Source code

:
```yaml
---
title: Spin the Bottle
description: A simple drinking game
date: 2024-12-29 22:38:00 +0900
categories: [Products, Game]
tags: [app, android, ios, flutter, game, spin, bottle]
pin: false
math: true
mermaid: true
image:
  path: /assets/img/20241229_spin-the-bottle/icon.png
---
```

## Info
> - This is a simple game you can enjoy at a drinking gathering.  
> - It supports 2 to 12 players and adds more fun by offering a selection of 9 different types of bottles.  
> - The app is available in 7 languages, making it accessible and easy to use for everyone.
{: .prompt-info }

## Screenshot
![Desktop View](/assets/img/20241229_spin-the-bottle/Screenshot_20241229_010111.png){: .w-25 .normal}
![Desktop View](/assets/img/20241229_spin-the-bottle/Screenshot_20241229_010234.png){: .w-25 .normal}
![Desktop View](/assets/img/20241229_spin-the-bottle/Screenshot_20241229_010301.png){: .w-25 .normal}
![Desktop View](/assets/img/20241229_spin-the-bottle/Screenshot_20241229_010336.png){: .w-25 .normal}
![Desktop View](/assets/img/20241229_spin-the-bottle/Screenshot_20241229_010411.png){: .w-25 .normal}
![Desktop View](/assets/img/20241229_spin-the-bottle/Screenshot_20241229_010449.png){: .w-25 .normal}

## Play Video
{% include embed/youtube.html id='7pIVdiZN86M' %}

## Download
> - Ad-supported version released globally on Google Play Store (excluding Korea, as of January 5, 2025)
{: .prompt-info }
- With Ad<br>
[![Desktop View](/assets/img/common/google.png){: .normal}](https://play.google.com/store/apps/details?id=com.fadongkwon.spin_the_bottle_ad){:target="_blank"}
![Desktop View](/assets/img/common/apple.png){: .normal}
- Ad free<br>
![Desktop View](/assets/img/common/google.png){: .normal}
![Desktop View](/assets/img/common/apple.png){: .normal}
-*-
Assignment:
Give the lines from the one containing "## Play Video" through the end of the entries again, exactly as written and with no other lines.

Answer section:
## Play Video
{% include embed/youtube.html id='7pIVdiZN86M' %}

## Download
> - Ad-supported version released globally on Google Play Store (excluding Korea, as of January 5, 2025)
{: .prompt-info }
- With Ad<br>
[![Desktop View](/assets/img/common/google.png){: .normal}](https://play.google.com/store/apps/details?id=com.fadongkwon.spin_the_bottle_ad){:target="_blank"}
![Desktop View](/assets/img/common/apple.png){: .normal}
- Ad free<br>
![Desktop View](/assets/img/common/google.png){: .normal}
![Desktop View](/assets/img/common/apple.png){: .normal}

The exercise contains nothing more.